Task:
Set out exactly, line by line, the stretch of data below that begins at the line containing "This is an app" and ends at the line containing "The original creation", with both ends kept.
+++ Data to examine +++
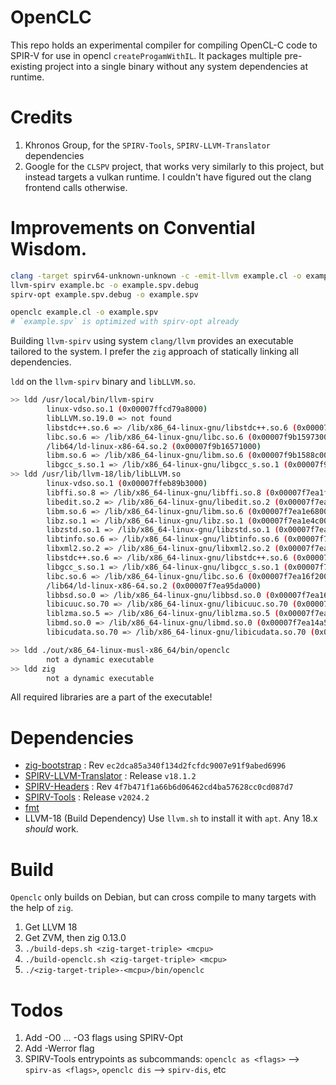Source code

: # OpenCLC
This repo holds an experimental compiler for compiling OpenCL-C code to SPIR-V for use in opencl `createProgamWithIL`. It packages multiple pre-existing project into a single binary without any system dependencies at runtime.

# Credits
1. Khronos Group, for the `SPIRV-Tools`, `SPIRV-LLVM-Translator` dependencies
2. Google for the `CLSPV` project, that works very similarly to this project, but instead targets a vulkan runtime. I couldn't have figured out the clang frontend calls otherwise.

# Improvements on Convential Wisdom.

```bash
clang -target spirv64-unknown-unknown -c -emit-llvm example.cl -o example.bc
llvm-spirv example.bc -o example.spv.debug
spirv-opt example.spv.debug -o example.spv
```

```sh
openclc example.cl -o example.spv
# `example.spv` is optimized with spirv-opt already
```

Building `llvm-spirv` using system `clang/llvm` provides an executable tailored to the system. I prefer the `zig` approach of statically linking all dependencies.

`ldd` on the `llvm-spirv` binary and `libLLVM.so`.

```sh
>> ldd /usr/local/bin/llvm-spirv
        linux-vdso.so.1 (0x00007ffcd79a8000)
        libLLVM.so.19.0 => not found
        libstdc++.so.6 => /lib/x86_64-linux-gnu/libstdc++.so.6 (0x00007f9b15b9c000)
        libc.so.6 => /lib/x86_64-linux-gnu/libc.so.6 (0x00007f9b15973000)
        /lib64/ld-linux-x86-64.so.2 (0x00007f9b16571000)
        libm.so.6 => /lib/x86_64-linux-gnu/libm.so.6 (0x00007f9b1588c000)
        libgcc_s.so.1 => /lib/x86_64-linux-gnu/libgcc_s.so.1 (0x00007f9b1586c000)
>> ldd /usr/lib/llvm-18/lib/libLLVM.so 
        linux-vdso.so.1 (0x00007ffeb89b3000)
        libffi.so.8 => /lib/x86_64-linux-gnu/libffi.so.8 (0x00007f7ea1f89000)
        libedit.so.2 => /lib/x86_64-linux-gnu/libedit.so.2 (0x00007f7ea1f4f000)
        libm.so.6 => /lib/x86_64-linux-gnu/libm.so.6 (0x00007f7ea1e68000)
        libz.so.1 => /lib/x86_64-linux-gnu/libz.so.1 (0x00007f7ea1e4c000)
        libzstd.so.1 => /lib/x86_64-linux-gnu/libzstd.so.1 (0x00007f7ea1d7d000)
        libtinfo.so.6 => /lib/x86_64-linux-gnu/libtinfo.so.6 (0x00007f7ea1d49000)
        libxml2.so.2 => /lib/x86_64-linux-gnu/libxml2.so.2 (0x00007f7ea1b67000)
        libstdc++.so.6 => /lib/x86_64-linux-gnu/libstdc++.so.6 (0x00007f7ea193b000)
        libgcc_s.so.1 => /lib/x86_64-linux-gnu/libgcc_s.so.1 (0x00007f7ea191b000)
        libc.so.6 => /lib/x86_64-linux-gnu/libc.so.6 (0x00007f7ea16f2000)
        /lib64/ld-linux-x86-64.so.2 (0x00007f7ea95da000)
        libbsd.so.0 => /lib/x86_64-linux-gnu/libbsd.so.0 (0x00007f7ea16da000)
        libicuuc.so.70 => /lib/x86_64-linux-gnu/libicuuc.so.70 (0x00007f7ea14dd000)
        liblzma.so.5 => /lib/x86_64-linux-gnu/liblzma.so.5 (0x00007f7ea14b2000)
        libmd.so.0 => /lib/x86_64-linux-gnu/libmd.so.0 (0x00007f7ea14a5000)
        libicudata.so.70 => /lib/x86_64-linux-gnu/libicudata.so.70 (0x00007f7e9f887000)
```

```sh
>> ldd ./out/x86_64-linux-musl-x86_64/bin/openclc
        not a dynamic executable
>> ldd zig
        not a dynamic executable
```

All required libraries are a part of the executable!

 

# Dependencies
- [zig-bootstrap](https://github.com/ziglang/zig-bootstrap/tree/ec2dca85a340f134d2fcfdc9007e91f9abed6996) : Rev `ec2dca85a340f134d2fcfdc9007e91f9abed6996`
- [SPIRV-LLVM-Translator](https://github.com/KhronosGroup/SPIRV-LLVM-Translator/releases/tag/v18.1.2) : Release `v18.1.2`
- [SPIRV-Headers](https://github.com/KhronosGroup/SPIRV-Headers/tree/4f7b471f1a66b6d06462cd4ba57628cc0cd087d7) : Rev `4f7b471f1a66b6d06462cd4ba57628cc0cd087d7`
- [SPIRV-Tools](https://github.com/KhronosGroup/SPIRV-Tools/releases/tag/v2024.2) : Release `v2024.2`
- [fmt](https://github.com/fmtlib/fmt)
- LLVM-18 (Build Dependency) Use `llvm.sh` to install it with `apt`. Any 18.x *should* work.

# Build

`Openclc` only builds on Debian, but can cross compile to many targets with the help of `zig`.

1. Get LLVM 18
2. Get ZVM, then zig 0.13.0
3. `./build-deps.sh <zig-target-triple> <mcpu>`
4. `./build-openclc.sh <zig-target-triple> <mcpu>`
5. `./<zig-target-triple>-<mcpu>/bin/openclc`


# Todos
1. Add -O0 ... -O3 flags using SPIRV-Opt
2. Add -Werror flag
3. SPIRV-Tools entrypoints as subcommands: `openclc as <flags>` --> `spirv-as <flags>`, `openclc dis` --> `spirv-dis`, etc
+++
+++ Data to examine +++
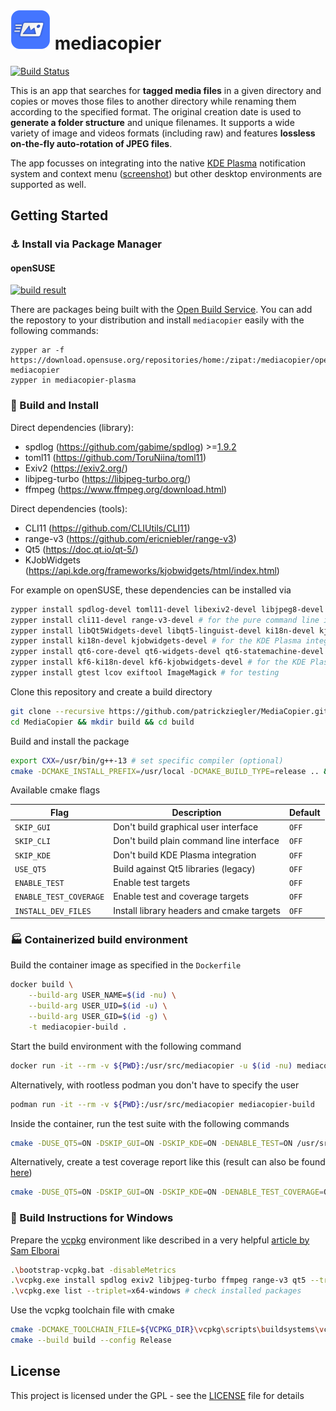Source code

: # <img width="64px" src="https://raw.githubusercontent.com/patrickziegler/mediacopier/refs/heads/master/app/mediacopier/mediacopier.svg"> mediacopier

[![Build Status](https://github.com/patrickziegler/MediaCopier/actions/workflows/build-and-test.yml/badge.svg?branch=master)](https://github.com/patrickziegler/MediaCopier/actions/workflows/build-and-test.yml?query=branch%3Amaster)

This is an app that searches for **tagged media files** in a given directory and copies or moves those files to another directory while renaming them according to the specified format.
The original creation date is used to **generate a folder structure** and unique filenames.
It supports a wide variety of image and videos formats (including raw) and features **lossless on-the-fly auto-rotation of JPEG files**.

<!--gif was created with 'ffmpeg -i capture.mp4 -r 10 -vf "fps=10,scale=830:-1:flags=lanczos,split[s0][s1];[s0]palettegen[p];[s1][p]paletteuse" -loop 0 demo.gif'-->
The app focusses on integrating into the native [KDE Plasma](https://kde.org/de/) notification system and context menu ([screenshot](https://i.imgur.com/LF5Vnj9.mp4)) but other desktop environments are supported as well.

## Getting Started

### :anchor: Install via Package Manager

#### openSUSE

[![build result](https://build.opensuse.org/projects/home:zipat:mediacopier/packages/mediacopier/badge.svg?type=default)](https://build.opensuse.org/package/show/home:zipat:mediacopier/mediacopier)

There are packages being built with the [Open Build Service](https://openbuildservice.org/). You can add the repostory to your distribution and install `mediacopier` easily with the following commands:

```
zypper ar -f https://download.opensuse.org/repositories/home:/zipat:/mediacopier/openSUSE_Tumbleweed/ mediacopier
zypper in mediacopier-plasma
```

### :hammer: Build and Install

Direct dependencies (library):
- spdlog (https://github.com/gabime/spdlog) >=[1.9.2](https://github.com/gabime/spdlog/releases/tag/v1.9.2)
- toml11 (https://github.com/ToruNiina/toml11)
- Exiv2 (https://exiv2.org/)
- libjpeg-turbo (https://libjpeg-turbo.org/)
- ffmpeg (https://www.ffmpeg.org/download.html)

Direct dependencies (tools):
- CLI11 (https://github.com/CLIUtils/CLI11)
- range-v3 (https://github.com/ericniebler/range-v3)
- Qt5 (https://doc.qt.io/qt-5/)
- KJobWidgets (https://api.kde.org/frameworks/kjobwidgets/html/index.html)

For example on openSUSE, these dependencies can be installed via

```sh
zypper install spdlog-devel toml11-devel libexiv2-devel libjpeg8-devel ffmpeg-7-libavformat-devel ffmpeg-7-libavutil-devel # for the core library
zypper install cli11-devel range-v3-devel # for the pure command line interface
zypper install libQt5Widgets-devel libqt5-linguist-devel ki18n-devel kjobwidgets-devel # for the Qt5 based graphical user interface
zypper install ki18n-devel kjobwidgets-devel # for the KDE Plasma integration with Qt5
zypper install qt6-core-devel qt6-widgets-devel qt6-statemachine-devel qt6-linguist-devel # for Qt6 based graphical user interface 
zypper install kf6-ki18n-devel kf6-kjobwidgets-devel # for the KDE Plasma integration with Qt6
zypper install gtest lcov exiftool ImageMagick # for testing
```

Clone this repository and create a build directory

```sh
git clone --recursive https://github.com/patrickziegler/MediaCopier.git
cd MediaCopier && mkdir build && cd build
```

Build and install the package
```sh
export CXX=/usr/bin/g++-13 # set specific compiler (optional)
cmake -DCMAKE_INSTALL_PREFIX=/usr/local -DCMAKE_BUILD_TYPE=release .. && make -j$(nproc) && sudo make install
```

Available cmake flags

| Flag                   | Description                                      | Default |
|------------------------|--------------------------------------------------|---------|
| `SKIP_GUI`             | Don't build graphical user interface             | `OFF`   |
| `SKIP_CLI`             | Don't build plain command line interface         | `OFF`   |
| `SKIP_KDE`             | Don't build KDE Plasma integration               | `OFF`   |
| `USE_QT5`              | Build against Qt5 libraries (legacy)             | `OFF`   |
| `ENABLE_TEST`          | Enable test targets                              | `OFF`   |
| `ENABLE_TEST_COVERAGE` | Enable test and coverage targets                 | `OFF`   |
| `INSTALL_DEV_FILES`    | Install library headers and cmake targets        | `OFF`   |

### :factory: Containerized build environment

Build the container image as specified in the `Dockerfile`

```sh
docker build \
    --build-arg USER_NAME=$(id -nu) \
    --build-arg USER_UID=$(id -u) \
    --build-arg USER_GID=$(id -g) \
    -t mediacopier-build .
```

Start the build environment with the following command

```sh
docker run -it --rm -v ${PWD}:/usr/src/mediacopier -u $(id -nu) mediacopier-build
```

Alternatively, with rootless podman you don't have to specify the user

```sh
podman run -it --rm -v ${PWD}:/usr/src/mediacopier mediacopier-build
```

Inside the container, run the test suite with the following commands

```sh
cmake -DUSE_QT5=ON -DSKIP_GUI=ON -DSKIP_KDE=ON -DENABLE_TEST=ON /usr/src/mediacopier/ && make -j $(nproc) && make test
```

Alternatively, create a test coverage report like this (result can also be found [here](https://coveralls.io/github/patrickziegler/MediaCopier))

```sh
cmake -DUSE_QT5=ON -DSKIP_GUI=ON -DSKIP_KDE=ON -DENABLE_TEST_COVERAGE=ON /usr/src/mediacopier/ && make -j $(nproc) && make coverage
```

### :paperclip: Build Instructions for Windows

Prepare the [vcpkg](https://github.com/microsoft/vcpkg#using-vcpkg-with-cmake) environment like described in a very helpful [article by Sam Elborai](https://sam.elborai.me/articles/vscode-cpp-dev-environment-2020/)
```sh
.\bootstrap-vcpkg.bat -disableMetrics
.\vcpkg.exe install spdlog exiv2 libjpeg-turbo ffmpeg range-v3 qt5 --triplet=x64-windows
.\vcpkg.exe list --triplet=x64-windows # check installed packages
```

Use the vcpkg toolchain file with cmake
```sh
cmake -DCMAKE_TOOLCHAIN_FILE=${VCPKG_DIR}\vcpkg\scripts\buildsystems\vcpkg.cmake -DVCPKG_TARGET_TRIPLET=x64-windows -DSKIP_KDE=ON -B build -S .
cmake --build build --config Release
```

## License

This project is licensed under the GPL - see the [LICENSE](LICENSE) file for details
+++
Answer area:
This is an app that searches for **tagged media files** in a given directory and copies or moves those files to another directory while renaming them according to the specified format.
The original creation date is used to **generate a folder structure** and unique filenames.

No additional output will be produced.